33
Automatic
Compilation of Firewall and Intrusion Detection Rules for High-Speed
Network
Dr. Kenneth
Mackenzie,
Dr. Richard
Lethin, Business Official, lethin@reservior.com
DOE Grant No.
DE-FG02-04ER84062
Amount: $750,000
As networks move to 10 Gbps
and beyond (including scientific networks within the Department of Energy) the
need arises for high-speed security solutions capable of defending these
networks from cyberattacks. The current
market supplies no solutions that operate at these speeds. To address this problem, this project will develop
a toolchain for automatically rendering signatures from an intrusion detection
system (IDS) into high-speed signature detection engines that run on network
processors. Phase I demonstrated the
feasbility of applying mapping
technology to the problem of rendering intrusion detection rulesets onto
network processors. A technique was
identified for selecting the signature from the space of possible problem
framings at compilation-time. Phase II will develop a prototype toolchain for
rendering IDS signatures into high-speed signature detection engines that run
on network processors. The toolchain,
which will target 10 Gbps on next-generation network processors and will be
fully automatic, will be validated and verified.

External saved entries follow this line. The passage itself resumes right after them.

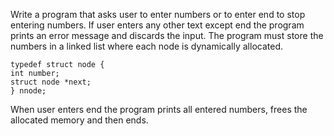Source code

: Write a program that asks user to enter numbers or to enter end to stop entering numbers. If user
enters any other text except end the program prints an error message and discards the input. The
program must store the numbers in a linked list where each node is dynamically allocated.

```
typedef struct node {
int number;
struct node *next;
} nnode;
```

When user enters end the program prints all entered numbers, frees the allocated memory and then
ends.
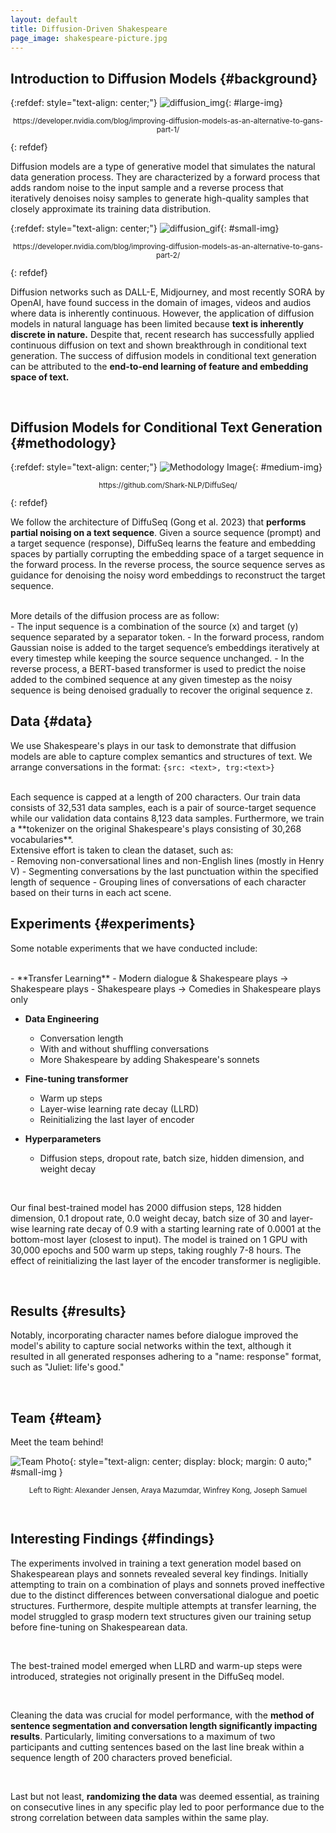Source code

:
 ```yaml
---
layout: default
title: Diffusion-Driven Shakespeare
page_image: shakespeare-picture.jpg
---
```


## **Introduction to Diffusion Models** {#background}
{:refdef: style="text-align: center;"}
![diffusion_img](/assets/Fixed_Forward_Diffusion_Process.png){: #large-img}
<p style="font-size: smaller; text-align: center;">https://developer.nvidia.com/blog/improving-diffusion-models-as-an-alternative-to-gans-part-1/</p>
{: refdef}

Diffusion models are a type of generative model that simulates the natural data generation process. They are characterized by a forward process that adds random noise to the input sample and a reverse process that iteratively denoises noisy samples to generate high-quality samples that closely approximate its training data distribution.

{:refdef: style="text-align: center;"}
![diffusion_gif](/assets/Diffusion_cropped.gif){: #small-img}
<p style="font-size: smaller; text-align: center;">https://developer.nvidia.com/blog/improving-diffusion-models-as-an-alternative-to-gans-part-2/</p>
{: refdef}

Diffusion networks such as DALL-E, Midjourney, and most recently SORA by OpenAI, have found success in the domain of images, videos and audios where data is inherently continuous. However, the application of diffusion models in natural language has been limited because **text is inherently discrete in nature.** Despite that, recent research has successfully applied continuous diffusion on text and shown breakthrough in conditional text generation. The success of diffusion models in conditional text generation can be attributed to the **end-to-end learning of feature and embedding space of text.**

<br>

## **Diffusion Models for Conditional Text Generation** {#methodology}
{:refdef: style="text-align: center;"}
![Methodology Image](/assets/diffuseq-process.png){: #medium-img}
<p style="font-size: smaller; text-align: center;">https://github.com/Shark-NLP/DiffuSeq/</p>
{: refdef}

We follow the architecture of DiffuSeq (Gong et al. 2023) that **performs partial noising on a text sequence**. Given a source sequence (prompt) and a target sequence (response), DiffuSeq learns the feature and embedding spaces by partially corrupting the embedding space of a target sequence in the forward process. In the reverse process, the source sequence serves as guidance for denoising the noisy word embeddings to reconstruct the target sequence.

<br>
More details of the diffusion process are as follow:

<br>
- The input sequence is a combination of the source (x) and target (y) sequence separated by a separator token.
- In the forward process, random Gaussian noise is added to the target sequence’s embeddings iteratively at every timestep while keeping the source sequence unchanged.
- In the reverse process, a BERT-based transformer is used to predict the noise added to the combined sequence at any given timestep as the noisy sequence is being denoised gradually to recover the original sequence z.

<br>

## **Data** {#data}

We use Shakespeare's plays in our task to demonstrate that diffusion models are able to capture complex semantics and structures of text. We arrange conversations in the format: `{src: <text>, trg:<text>}`

<br>
Each sequence is capped at a length of 200 characters. Our train data consists of 32,531 data samples, each is a pair of source-target sequence while our validation data contains 8,123 data samples. Furthermore, we train a **tokenizer on the original Shakespeare's plays consisting of 30,268 vocabularies**.

<br>
Extensive effort is taken to clean the dataset, such as: 

<br>
- Removing non-conversational lines and non-English lines (mostly in Henry V) 
- Segmenting conversations by the last punctuation within the specified length of sequence
- Grouping lines of conversations of each character based on their turns in each act scene. 


<br>

## **Experiments** {#experiments}

Some notable experiments that we have conducted include:

<br>
- **Transfer Learning** 
    - Modern dialogue & Shakespeare plays &rarr; Shakespeare plays
    - Shakespeare plays &rarr; Comedies in Shakespeare plays only

- **Data Engineering**
    - Conversation length
    - With and without shuffling conversations
    - More Shakespeare by adding Shakespeare's sonnets

- **Fine-tuning transformer**
    - Warm up steps
    - Layer-wise learning rate decay (LLRD)
    - Reinitializing the last layer of encoder

- **Hyperparameters**
    - Diffusion steps, dropout rate, batch size, hidden dimension, and weight decay

<br>

Our final best-trained model has 2000 diffusion steps, 128 hidden dimension, 0.1 dropout rate, 0.0 weight decay, batch size of 30 and layer-wise learning rate decay of 0.9 with a starting learning rate of 0.0001 at the bottom-most layer (closest to input). The model is trained on 1 GPU with 30,000 epochs and 500 warm up steps, taking roughly 7-8 hours. The effect of reinitializing the last layer of the encoder transformer is negligible.

<br>

## **Results** {#results}
Notably, incorporating character names before dialogue improved the model's ability to capture social networks within the text, although it resulted in all generated responses adhering to a "name: response" format, such as "Juliet: life's good."

<!-- ![Results Image](/assets/images/results.jpg) -->

<br>

## **Team** {#team}

Meet the team behind!

![Team Photo](/assets/team.jpg){: style="text-align: center; display: block; margin: 0 auto;" #small-img }
<p style="font-size: smaller; text-align: center;">Left to Right: Alexander Jensen, Araya Mazumdar, Winfrey Kong, Joseph Samuel</p>
<br>

## **Interesting Findings** {#findings}

The experiments involved in training a text generation model based on Shakespearean plays and sonnets revealed several key findings. Initially attempting to train on a combination of plays and sonnets proved ineffective due to the distinct differences between conversational dialogue and poetic structures. Furthermore, despite multiple attempts at transfer learning, the model struggled to grasp modern text structures given our training setup before fine-tuning on Shakespearean data.

<br>

The best-trained model emerged when LLRD and warm-up steps were introduced, strategies not originally present in the DiffuSeq model.

<br>

Cleaning the data was crucial for model performance, with the **method of sentence segmentation and conversation length significantly impacting results**. Particularly, limiting conversations to a maximum of two participants and cutting sentences based on the last line break within a sequence length of 200 characters proved beneficial. 

<br>

Last but not least, **randomizing the data** was deemed essential, as training on consecutive lines in any specific play led to poor performance due to the strong correlation between data samples within the same play.

<br>
<br>
<br>
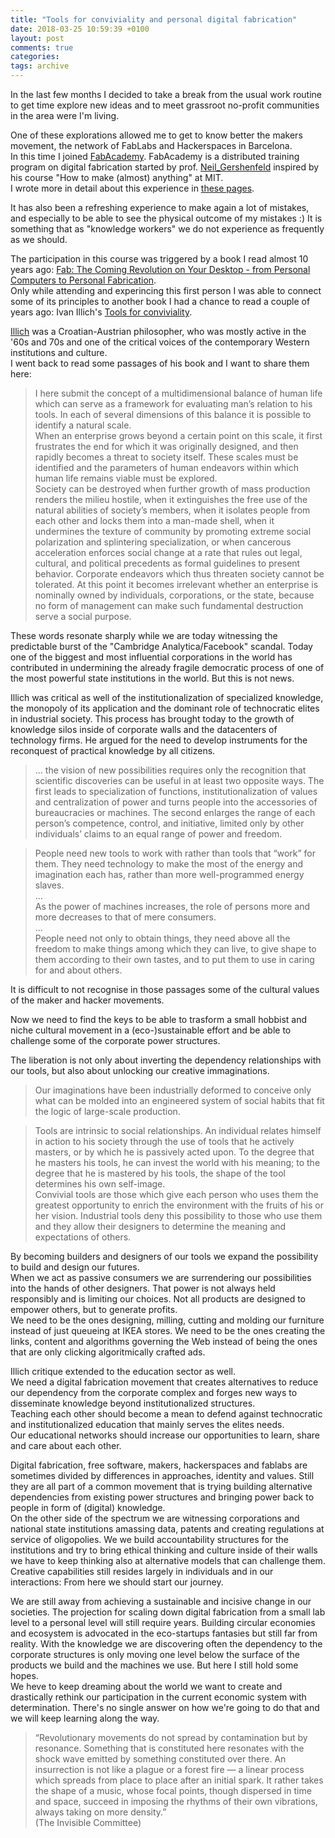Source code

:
 ```yaml
---
title: "Tools for conviviality and personal digital fabrication"
date: 2018-03-25 10:59:39 +0100
layout: post
comments: true
categories:
tags: archive
---
```


In the last few months I decided to take a break from the usual work routine to get time explore new ideas and to meet grassroot no-profit communities in the area were I'm living.  

One of these explorations allowed me to get to know better the makers movement, the network of FabLabs and Hackerspaces in Barcelona.  
In this time I joined [FabAcademy](http://fabacademy.org/). FabAcademy is a distributed training program on digital fabrication started by prof. [Neil_Gershenfeld](https://en.wikipedia.org/wiki/Neil_Gershenfeld) inspired by his course "How to make (almost) anything" at MIT.  
I wrote more in detail about this experience in [these pages](http://fab.academany.org/2018/labs/barcelona/students/ilias-bartolini/).

It has also been a refreshing experience to make again a lot of mistakes, and especially to be able to see the physical outcome of my mistakes :) It is something that as "knowledge workers" we do not experience as frequently as we should.

The participation in this course was triggered by a book I read almost 10 years ago: [Fab: The Coming Revolution on Your Desktop - from Personal Computers to Personal Fabrication](https://www.goodreads.com/book/show/1258248.FAB).  
Only while attending and experincing this first person I was able to connect some of its principles to another book I had a chance to read a couple of years ago: Ivan Illich's [Tools for conviviality](https://www.goodreads.com/book/show/253076.Tools_for_Conviviality).
<!--more-->

[Illich](https://en.wikipedia.org/wiki/Ivan_Illich#Tools_for_Conviviality) was a Croatian-Austrian philosopher, who was mostly active in the '60s and 70s and one of the critical voices of the contemporary Western institutions and culture.  
I went back to read some passages of his book and I want to share them here:

> I here submit the concept of a multidimensional balance of human life which can serve as a framework for evaluating man’s relation to his tools. In each of several dimensions of this balance it is possible to identify a natural scale.  
> When an enterprise grows beyond a certain point on this scale, it first frustrates the end for which it was originally designed, and then rapidly becomes a threat to society itself. These scales must be identified and the parameters of human endeavors within which human life remains viable must be explored.  
> Society can be destroyed when further growth of mass production renders the milieu hostile, when it extinguishes the free use of the natural abilities of society’s members, when it isolates people from each other and locks them into a man-made shell, when it undermines the texture of community by promoting extreme social polarization and splintering specialization, or when cancerous acceleration enforces social change at a rate that rules out legal, cultural, and political precedents as formal guidelines to present behavior. Corporate endeavors which thus threaten society cannot be tolerated. At this point it becomes irrelevant whether an enterprise is nominally owned by individuals, corporations, or the state, because no form of management can make such fundamental destruction serve a social purpose.

These words resonate sharply while we are today witnessing the predictable burst of the "Cambridge Analytica/Facebook" scandal. Today one of the biggest and most influential corporations in the world has contributed in undermining the already fragile democratic process of one of the most powerful state institutions in the world. But this is not news.

Illich was critical as well of the institutionalization of specialized knowledge, the monopoly of its application and the dominant role of technocratic elites in industrial society. This process has brought today to the growth of knowledge silos inside of corporate walls and the datacenters of technology firms.
He argued for the need to develop instruments for the reconquest of practical knowledge by all citizens.

> ... the vision of new possibilities requires only the recognition that scientific discoveries can be useful in at least two opposite ways. The first leads to specialization of functions, institutionalization of values and centralization of power and turns people into the accessories of bureaucracies or machines. The second enlarges the range of each person’s competence, control, and initiative, limited only by other individuals’ claims to an equal range of power and freedom.

> People need new tools to work with rather than tools that “work” for them. They need technology to make the most of the energy and imagination
each has, rather than more well-programmed energy slaves.  
> ...  
> As the power of machines increases, the role of persons more and more
decreases to that of mere consumers.  
> ...  
> People need not only to obtain things, they need above all the freedom
to make things among which they can live, to give shape to them according to their own tastes, and to put them to use in caring for and about others.

It is difficult to not recognise in those passages some of the cultural values of the maker and hacker movements.

Now we need to find the keys to be able to trasform a small hobbist and niche cultural movement in a (eco-)sustainable effort and be able to challenge some of the corporate power structures.

The liberation is not only about inverting the dependency relationships with our tools, but also about unlocking our creative immaginations.

> Our imaginations have been industrially deformed to conceive only what can be molded into an engineered system of social habits that fit the logic of large-scale production.

> Tools are intrinsic to social relationships. An individual relates himself in action to his society through the use of tools that he actively masters, or by which he is passively acted upon. To the degree that he masters his tools, he can invest the world with his meaning; to the degree that he is mastered by his tools, the shape of the tool determines his own self-image.  
> Convivial tools are those which give each person who uses them the greatest opportunity to enrich the environment with the fruits of his or her vision. Industrial tools deny this possibility to those who use them and they allow their designers to determine the meaning and expectations of others.

By becoming builders and designers of our tools we expand the possibility to build and design our futures.  
When we act as passive consumers we are surrendering our possibilities into the hands of other designers. That power is not always held responsibly and is limiting our choices. Not all products are designed to empower others, but to generate profits.  
We need to be the ones designing, milling, cutting and molding our furniture instead of just queueing at IKEA stores. We need to be the ones creating the links, content and algorithms governing the Web instead of being the ones that are only clicking algoritmically crafted ads.

Illich critique extended to the education sector as well.  
We need a digital fabrication movement that creates alternatives to reduce our dependency from the corporate complex and forges new ways to disseminate knowledge beyond institutionalized structures.  
Teaching each other should become a mean to defend against technocratic and institutionalized education that mainly serves the elites needs.  
Our educational networks should increase our opportunities to learn, share and care about each other.  

Digital fabrication, free software, makers, hackerspaces and fablabs are sometimes divided by differences in approaches, identity and values. Still they are all part of a common movement that is trying building alternative dependencies from existing power structures and bringing power back to people in form of (digital) knowledge.  
On the other side of the spectrum we are witnessing corporations and national state institutions amassing data, patents and creating regulations at service of oligopolies. We we build accountability structures for the institutions and try to bring ethical thinking and culture inside of their walls we have to keep thinking also at alternative models that can challenge them.  
Creative capabilities still resides largely in individuals and in our interactions: From here we should start our journey.

We are still away from achieving a sustainable and incisive change in our societies. The projection for scaling down digital fabrication from a small lab level to a personal level will still require years. Building circular economies and ecosystem is advocated in the eco-startups fantasies but still far from reality. With the knowledge we are discovering often the dependency to the corporate structures is only moving one level below the surface of the products we build and the machines we use. But here I still hold some hopes.  
We heve to keep dreaming about the world we want to create and drastically rethink our participation in the current economic system with determination. There's no single answer on how we're going to do that and we will keep learning along the way.

> “Revolutionary movements do not spread by contamination but by resonance. Something that is constituted here resonates with the shock wave emitted by something constituted over there. An insurrection is not like a plague or a forest fire — a linear process which spreads from place to place after an initial spark. It rather takes the shape of a music, whose focal points, though dispersed in time and space, succeed in imposing the rhythms of their own vibrations, always taking on more density.”   
> (The Invisible Committee)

Commercial Applications And Other Benefits as described by the awardee: The high-speed signature-detection technology should find use in multiple network applications, especially intrusion detection, spam detection, and deep-inspection firewalls. Because the system will run on network processors rather than fixed-function hardware, the product will have advantages in time-to-market, time-in-market, and price-performance.